- Born: 10 August 1984 (age 42) Grimsby, Lincolnshire, England, UK
- Occupations: Actress and presenter
- Website: Official website

= Vicki Lee Taylor =

British actress

Vicki Lee Taylor (born 10 August 1984) is an English theatre and television actress and television presenter.

Taylor was born in Grimsby, Lincolnshire, and at the age of twelve appeared in the leading role of Emma in Listen to the Wind (King's Head Theatre, London) and recorded the cast album at the Abbey Road Studios. This secured her a national tour of Enid Blyton’s The Famous Five, playing tomboy George.

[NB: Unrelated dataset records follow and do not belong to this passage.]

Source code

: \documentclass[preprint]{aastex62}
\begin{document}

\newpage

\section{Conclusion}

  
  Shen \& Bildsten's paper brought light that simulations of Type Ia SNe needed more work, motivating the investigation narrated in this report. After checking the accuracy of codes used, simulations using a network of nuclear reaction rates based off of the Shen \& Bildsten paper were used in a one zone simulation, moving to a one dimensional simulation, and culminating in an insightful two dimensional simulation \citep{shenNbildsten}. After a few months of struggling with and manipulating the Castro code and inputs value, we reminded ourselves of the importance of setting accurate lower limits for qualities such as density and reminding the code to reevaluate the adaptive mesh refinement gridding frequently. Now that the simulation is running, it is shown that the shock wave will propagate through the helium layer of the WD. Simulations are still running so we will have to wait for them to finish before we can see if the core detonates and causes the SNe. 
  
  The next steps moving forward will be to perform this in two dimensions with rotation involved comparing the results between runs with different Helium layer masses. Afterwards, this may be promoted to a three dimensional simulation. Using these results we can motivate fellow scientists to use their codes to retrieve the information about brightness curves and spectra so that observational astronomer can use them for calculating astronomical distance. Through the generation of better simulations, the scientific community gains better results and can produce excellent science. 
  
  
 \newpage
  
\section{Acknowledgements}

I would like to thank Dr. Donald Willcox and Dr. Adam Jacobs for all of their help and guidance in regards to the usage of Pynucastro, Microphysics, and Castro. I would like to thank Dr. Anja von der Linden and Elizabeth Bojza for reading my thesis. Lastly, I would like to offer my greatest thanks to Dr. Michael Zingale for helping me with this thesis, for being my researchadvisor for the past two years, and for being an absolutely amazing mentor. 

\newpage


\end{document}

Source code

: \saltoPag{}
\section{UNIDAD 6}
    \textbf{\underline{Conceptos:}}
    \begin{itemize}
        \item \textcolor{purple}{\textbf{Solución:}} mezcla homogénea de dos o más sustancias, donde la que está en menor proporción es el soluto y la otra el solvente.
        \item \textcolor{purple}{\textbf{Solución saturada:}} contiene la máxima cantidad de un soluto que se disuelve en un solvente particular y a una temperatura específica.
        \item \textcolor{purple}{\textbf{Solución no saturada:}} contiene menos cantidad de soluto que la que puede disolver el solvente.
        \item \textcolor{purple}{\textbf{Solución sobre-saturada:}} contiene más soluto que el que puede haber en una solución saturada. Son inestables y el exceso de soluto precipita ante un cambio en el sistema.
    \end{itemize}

Her first notable television appearance was the role of Dino in the series The Queen's Nose. Whilst studying for her GCSE exams she also appeared in the lead role of Little Meg in both popular series of Big Meg, Little Meg and as the guest lead Deborah for several episodes of Heartbeat.

Taylor also appeared as the co-presenter on Sooty (ITV) from 2001 to 2004, recording three series.

In addition to acting, Taylor has won awards for singing and dancing (including a guest appearance on the BBC series Star for a Night). She has appeared in numerous pantomimes, including Snow White (Cardiff) and Dick Whittington (Leamington Spa) and as Cinderella (High Wycombe). In 2008, she was in The Witches of Eastwick UK Tour with Marti Pellow.
In 2013 she played the role of Maggie Winslow in the West End revival of A Chorus Line at the London Palladium.

She followed this by appearing as Daisy Gamble at the Union Theatre, London, in On a Clear Day You Can See Forever.